Introduction
Dilated cardiomyopathy (DCM) is one of the leading causes of heart failure (HF). It is the most common type of cardiomyopathy characterized by cardiac enlargement: left ventricular end-diastolic dimension (LVEDD) >5.5 cm in men and >4.9 cm in women, end-systolic dimension (ESD) >3.5 cm, and reduced left ventricular ejection fraction (LVEF ≤40%) [1-3]. Numerous studies have shown that optimal medical therapy (OMT) is not sufficiently effective in patients with DCM [4]. Therefore, there is a need to develop alternative approaches and methods for treating chronic HF (CHF), such as cell therapy technology [5]. Mild chronic inflammation contributes to the pathogenetic progression of CHF, and increased levels of inflammatory biomarkers such as NT-proBNP and C-reactive protein (CRP) indicate the presence of CHF [6].

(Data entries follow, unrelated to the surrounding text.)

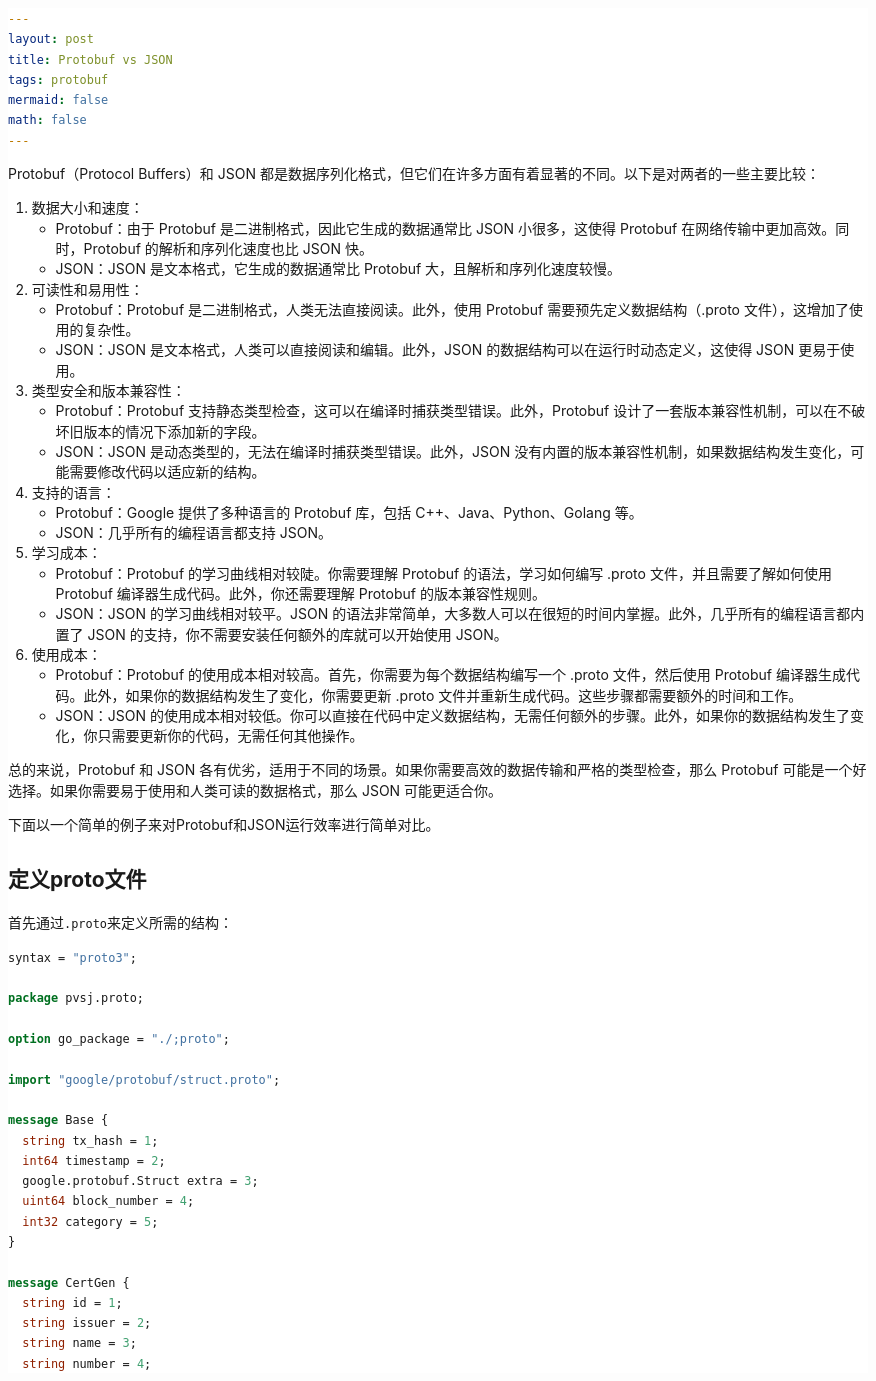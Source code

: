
 ```yaml
---
layout: post
title: Protobuf vs JSON
tags: protobuf
mermaid: false
math: false
---  
```


Protobuf（Protocol Buffers）和 JSON 都是数据序列化格式，但它们在许多方面有着显著的不同。以下是对两者的一些主要比较：

1. 数据大小和速度：
   - Protobuf：由于 Protobuf 是二进制格式，因此它生成的数据通常比 JSON 小很多，这使得 Protobuf 在网络传输中更加高效。同时，Protobuf 的解析和序列化速度也比 JSON 快。
   - JSON：JSON 是文本格式，它生成的数据通常比 Protobuf 大，且解析和序列化速度较慢。
2. 可读性和易用性：
   - Protobuf：Protobuf 是二进制格式，人类无法直接阅读。此外，使用 Protobuf 需要预先定义数据结构（.proto 文件），这增加了使用的复杂性。
   - JSON：JSON 是文本格式，人类可以直接阅读和编辑。此外，JSON 的数据结构可以在运行时动态定义，这使得 JSON 更易于使用。
3. 类型安全和版本兼容性：
   - Protobuf：Protobuf 支持静态类型检查，这可以在编译时捕获类型错误。此外，Protobuf 设计了一套版本兼容性机制，可以在不破坏旧版本的情况下添加新的字段。
   - JSON：JSON 是动态类型的，无法在编译时捕获类型错误。此外，JSON 没有内置的版本兼容性机制，如果数据结构发生变化，可能需要修改代码以适应新的结构。
4. 支持的语言：
   - Protobuf：Google 提供了多种语言的 Protobuf 库，包括 C++、Java、Python、Golang 等。
   - JSON：几乎所有的编程语言都支持 JSON。
5. 学习成本：
   - Protobuf：Protobuf 的学习曲线相对较陡。你需要理解 Protobuf 的语法，学习如何编写 .proto 文件，并且需要了解如何使用 Protobuf 编译器生成代码。此外，你还需要理解 Protobuf 的版本兼容性规则。
   - JSON：JSON 的学习曲线相对较平。JSON 的语法非常简单，大多数人可以在很短的时间内掌握。此外，几乎所有的编程语言都内置了 JSON 的支持，你不需要安装任何额外的库就可以开始使用 JSON。
6. 使用成本：
   - Protobuf：Protobuf 的使用成本相对较高。首先，你需要为每个数据结构编写一个 .proto 文件，然后使用 Protobuf 编译器生成代码。此外，如果你的数据结构发生了变化，你需要更新 .proto 文件并重新生成代码。这些步骤都需要额外的时间和工作。
   - JSON：JSON 的使用成本相对较低。你可以直接在代码中定义数据结构，无需任何额外的步骤。此外，如果你的数据结构发生了变化，你只需要更新你的代码，无需任何其他操作。

总的来说，Protobuf 和 JSON 各有优劣，适用于不同的场景。如果你需要高效的数据传输和严格的类型检查，那么 Protobuf 可能是一个好选择。如果你需要易于使用和人类可读的数据格式，那么 JSON 可能更适合你。

下面以一个简单的例子来对Protobuf和JSON运行效率进行简单对比。  

## 定义proto文件  

首先通过`.proto`来定义所需的结构：  

```protobuf
syntax = "proto3";

package pvsj.proto;

option go_package = "./;proto";

import "google/protobuf/struct.proto";

message Base {
  string tx_hash = 1;
  int64 timestamp = 2;
  google.protobuf.Struct extra = 3;
  uint64 block_number = 4;
  int32 category = 5;
}

message CertGen {
  string id = 1;
  string issuer = 2;
  string name = 3;
  string number = 4;
```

Stem cells (SCs) have anti-inflammatory and immunomodulatory effects. Two main types of stem cells have been described: embryonic stem cells and adult stem cells (ASCs) [7]. ASCs can be isolated from various tissues, such as umbilical cord, endometrial polyps, menstrual blood, bone marrow (BM), adipose tissue, etc. [8]. Mesenchymal stem cells (MSCs) are the most practical for experimental and potential clinical use, being attractive due to their ease of collection and the number of viable cells obtained [9]. MSCs have long-lasting anti-inflammatory and immunomodulatory effects [10].
Currently, there is limited information on the therapeutic efficacy of repeated MSC administration in HF, although the intravenous route of repeated MSC administration is the safest. A preclinical study comparing the efficacy of double and single MSC administrations in rats with DCM showed that double intravenous MSC administration resulted in better therapeutic efficacy and reduced inflammation in the rat hearts [11]. Our clinic performs autologous BM-derived MSC transplants to treat various diseases, including cardiovascular disease.

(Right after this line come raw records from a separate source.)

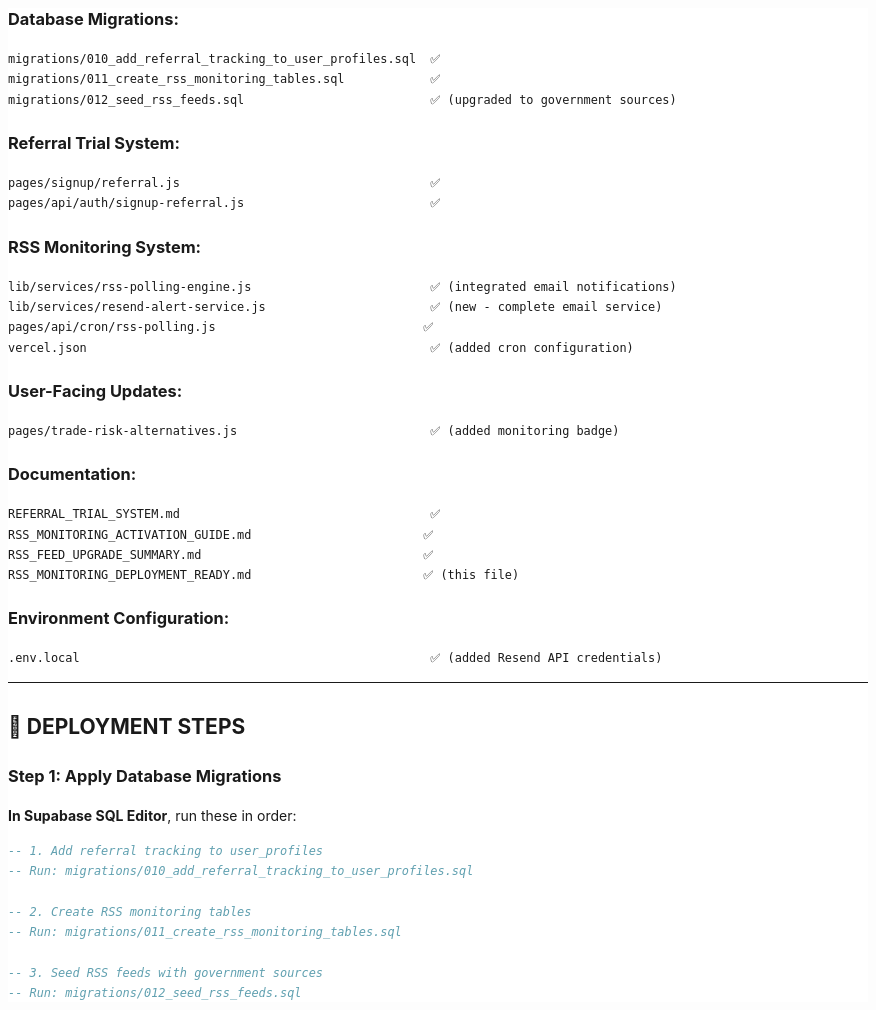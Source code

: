 ### Database Migrations:
```
migrations/010_add_referral_tracking_to_user_profiles.sql  ✅
migrations/011_create_rss_monitoring_tables.sql            ✅
migrations/012_seed_rss_feeds.sql                          ✅ (upgraded to government sources)
```

### Referral Trial System:
```
pages/signup/referral.js                                   ✅
pages/api/auth/signup-referral.js                          ✅
```

### RSS Monitoring System:
```
lib/services/rss-polling-engine.js                         ✅ (integrated email notifications)
lib/services/resend-alert-service.js                       ✅ (new - complete email service)
pages/api/cron/rss-polling.js                             ✅
vercel.json                                                ✅ (added cron configuration)
```

### User-Facing Updates:
```
pages/trade-risk-alternatives.js                           ✅ (added monitoring badge)
```

### Documentation:
```
REFERRAL_TRIAL_SYSTEM.md                                   ✅
RSS_MONITORING_ACTIVATION_GUIDE.md                        ✅
RSS_FEED_UPGRADE_SUMMARY.md                               ✅
RSS_MONITORING_DEPLOYMENT_READY.md                        ✅ (this file)
```

### Environment Configuration:
```
.env.local                                                 ✅ (added Resend API credentials)
```

---

## 🚀 DEPLOYMENT STEPS

### Step 1: Apply Database Migrations

**In Supabase SQL Editor**, run these in order:

```sql
-- 1. Add referral tracking to user_profiles
-- Run: migrations/010_add_referral_tracking_to_user_profiles.sql

-- 2. Create RSS monitoring tables
-- Run: migrations/011_create_rss_monitoring_tables.sql

-- 3. Seed RSS feeds with government sources
-- Run: migrations/012_seed_rss_feeds.sql
```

Scientific novelty: This is the first clinical trial to evaluate the effectiveness of repeated BM mesenchymal stem cell infusions for DCM.
Case description
Patient S, a 22-year-old man, was admitted to the clinic in August 2022 with complaints of dyspnea at rest (worsening in the horizontal position), swelling of both lower limbs, severe weakness, and palpitations.
Anamnesis morbi
Since the beginning of 2022, the aforementioned complaints first appeared after an acute respiratory viral infection. The patient denies the use of alcohol, illegal drugs, energy drinks, or cardiotoxic medications. There is no history of cardiovascular disease, diabetes mellitus, or cancer.

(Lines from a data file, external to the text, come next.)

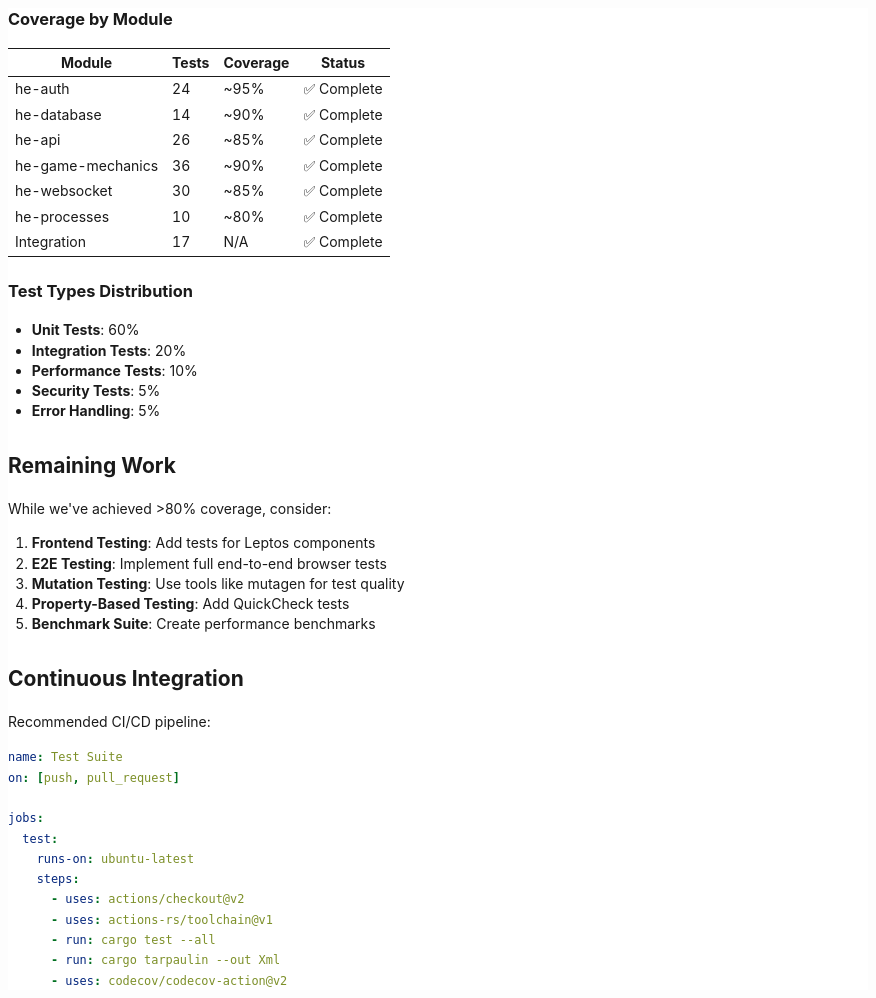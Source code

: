 ### Coverage by Module

| Module | Tests | Coverage | Status |
|--------|-------|----------|--------|
| he-auth | 24 | ~95% | ✅ Complete |
| he-database | 14 | ~90% | ✅ Complete |
| he-api | 26 | ~85% | ✅ Complete |
| he-game-mechanics | 36 | ~90% | ✅ Complete |
| he-websocket | 30 | ~85% | ✅ Complete |
| he-processes | 10 | ~80% | ✅ Complete |
| Integration | 17 | N/A | ✅ Complete |

### Test Types Distribution

- **Unit Tests**: 60%
- **Integration Tests**: 20%
- **Performance Tests**: 10%
- **Security Tests**: 5%
- **Error Handling**: 5%

## Remaining Work

While we've achieved >80% coverage, consider:

1. **Frontend Testing**: Add tests for Leptos components
2. **E2E Testing**: Implement full end-to-end browser tests
3. **Mutation Testing**: Use tools like mutagen for test quality
4. **Property-Based Testing**: Add QuickCheck tests
5. **Benchmark Suite**: Create performance benchmarks

## Continuous Integration

Recommended CI/CD pipeline:

```yaml
name: Test Suite
on: [push, pull_request]

jobs:
  test:
    runs-on: ubuntu-latest
    steps:
      - uses: actions/checkout@v2
      - uses: actions-rs/toolchain@v1
      - run: cargo test --all
      - run: cargo tarpaulin --out Xml
      - uses: codecov/codecov-action@v2
```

He received outpatient and inpatient treatment at his place of residence, along with receiving OMT for CHF: angiotensin receptor neprilysin inhibitors (ARNI), beta-blockers, mineralocorticoid receptor antagonists (MRAs), sodium-glucose transporter-2 inhibitors (SGLT2i), and loop diuretics). The patient was included in the main group of a randomized clinical trial of the scientific and technical program, Bone Marrow Mesenchymal Stem Cell Transplantation in Regenerative Medicine, approved by the Ethics Committee of the Astana National Scientific Medical Center and compliant with the 1964 Declaration of Helsinki, as amended (Figure 1).
Figure 1. Study Design.
Upon admission to the clinic, the patient complained of general weakness, shortness of breath, and palpitations. His general condition was severe due to decompensated HF. Heart sounds were muffled, but the pulse was regular. Systolic heart murmur was present above the cardiac apex. Cardiac borders were as follows: right – 1.0 cm from the right edge of the sternum, left – 0.5 cm outside the midclavicular line, upper – at the level of the third rib. Pulse rate was 92 beats per minute (bpm); moderate tension and filling. Blood pressure: 120/70 mmHg.
Echocardiography revealed LVEF = 20%, heart chamber dilation (primarily of the left heart), diffuse hypokinesis, and a pericardial effusion of approximately 50 mL. Multispiral computed tomography (CT) of the coronary arteries revealed no signs of obstructive or stenotic vascular changes. NT-proBNP concentration was at the level of 25,000 pg/mL. Chest CT showed congestive changes in both lungs and bilateral hydrothorax. A six-minute walk test (6MWT) result of 105 meters corresponded to New York Heart Association (NYHA) Class IV. Based on the Minnesota Multiphasic Personality Inventory (MMPI) results, quality of life (QoL) was 82 points.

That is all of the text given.